A Story of Restoration and Reconciliation

Chief Sahr Torlie, of the Gbense Chiefdom, in Sierra Leone, has been mining diamonds since he was twelve. Mining is all he has ever known, and it supports a household of 12 people. In the 1990s, diamond mining fueled a protracted civil war. During the war, the rich diamond reserves Kono District were at the heart of the conflict. Chief Torlie and his family were among the region’s inhabitants forced to flee their homes for neighboring Guinea.


Today, Sierra Leone has successfully completed five consecutive postwar elections. However, poverty and environmental degradation remain endemic. An estimated 40% of Sierra Leone’s diamonds originate from artisanal workings, mostly in Kono and Kenema Districts. Many of the country’s diamond-producing regions face a legacy of abandoned pits left behind by diamond diggers. The pits collect water and human waste, exposing people to health and safety risks from groundwater contamination, malaria, and water-borne diseases, along with risk of drowning.


[With DDI] we are to bring forth resources to fix a problem we jointly created.

Chief Sahr Torlie, of the Gbense Chiefdom in Sierra Leone

When he returned to his village community in Koidu in 2000, Chief Torlie began looking to agriculture as an alternative livelihood. In April 2020, following the drowning of a child in a nearby abandoned mining pit, the Diamond Development Initiative and local government officials met with Chief Torlie in his village of Holland. We worked together on a plan to restore and revitalize the area for crop cultivation. 

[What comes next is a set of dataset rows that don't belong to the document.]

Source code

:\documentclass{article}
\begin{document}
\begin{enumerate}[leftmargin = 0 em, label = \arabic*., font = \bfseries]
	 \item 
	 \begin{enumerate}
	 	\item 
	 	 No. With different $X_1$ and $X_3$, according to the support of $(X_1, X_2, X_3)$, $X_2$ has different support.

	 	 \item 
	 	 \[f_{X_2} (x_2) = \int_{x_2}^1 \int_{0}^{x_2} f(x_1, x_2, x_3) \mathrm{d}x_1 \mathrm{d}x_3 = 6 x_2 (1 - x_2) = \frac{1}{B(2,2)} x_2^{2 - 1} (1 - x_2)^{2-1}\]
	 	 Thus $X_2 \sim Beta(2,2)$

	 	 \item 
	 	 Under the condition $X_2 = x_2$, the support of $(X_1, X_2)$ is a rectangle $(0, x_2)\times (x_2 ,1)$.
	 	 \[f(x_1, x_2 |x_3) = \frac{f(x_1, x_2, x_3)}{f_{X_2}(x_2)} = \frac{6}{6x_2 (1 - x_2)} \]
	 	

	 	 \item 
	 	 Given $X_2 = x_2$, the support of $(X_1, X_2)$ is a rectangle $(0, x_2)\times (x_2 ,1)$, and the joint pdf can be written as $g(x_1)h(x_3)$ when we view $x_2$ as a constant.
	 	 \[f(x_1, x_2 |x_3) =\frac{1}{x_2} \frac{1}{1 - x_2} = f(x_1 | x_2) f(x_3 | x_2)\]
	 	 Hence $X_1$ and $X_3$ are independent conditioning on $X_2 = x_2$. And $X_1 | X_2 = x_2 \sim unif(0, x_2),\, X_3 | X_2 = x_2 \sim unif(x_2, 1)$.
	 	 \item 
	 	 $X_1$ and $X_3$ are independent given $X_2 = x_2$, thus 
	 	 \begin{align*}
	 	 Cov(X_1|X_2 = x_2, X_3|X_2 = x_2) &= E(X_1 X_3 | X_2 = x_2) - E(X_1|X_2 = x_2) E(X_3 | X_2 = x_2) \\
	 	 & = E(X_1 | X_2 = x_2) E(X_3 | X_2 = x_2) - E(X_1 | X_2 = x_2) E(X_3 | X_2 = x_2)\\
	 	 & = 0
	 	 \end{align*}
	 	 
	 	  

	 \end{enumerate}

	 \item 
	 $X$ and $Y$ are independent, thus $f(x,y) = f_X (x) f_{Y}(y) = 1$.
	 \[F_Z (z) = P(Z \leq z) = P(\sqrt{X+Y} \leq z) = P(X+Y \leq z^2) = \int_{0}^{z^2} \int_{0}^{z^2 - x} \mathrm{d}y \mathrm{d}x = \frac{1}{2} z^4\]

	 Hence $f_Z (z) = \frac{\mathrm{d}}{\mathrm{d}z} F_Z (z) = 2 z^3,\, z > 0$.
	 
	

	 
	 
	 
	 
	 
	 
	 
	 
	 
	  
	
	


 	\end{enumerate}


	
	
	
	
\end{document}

This project is part of DDI’s Land Reclamation Project, launched in 2019 with support from the Anglo American Foundation. We target the negative legacy of environmental and health impacts from artisanal diamond mining. DDI designed this community-led partnership with local leaders and government.


Community rice farming on a rehabilitated mine site in Kono District, Sierra Leone.

The open pits are backfilled to enhance revegetation and repurposed for farming. We prioritize sites which pose an immediate health and safety risk. We are currently targeting 90 mined-out areas in communities like Chief Torlie’s.


In July 2020, Chief Torlie and the village of Holland gathered to witness the official handover of reclaimed land, now suitable for vegetable and rice cultivation. In his thank you speech, Chief Sahr Torlie praised the project and its partners, and voiced optimism. He and his community now feel safe and more secure. The area is devoid of abandoned pits. It is now used for seasonal crop cultivation periods. He expressed the hope that DDI and the government can expand the initiative, to the benefit of other affected artisanal diamond mining communities.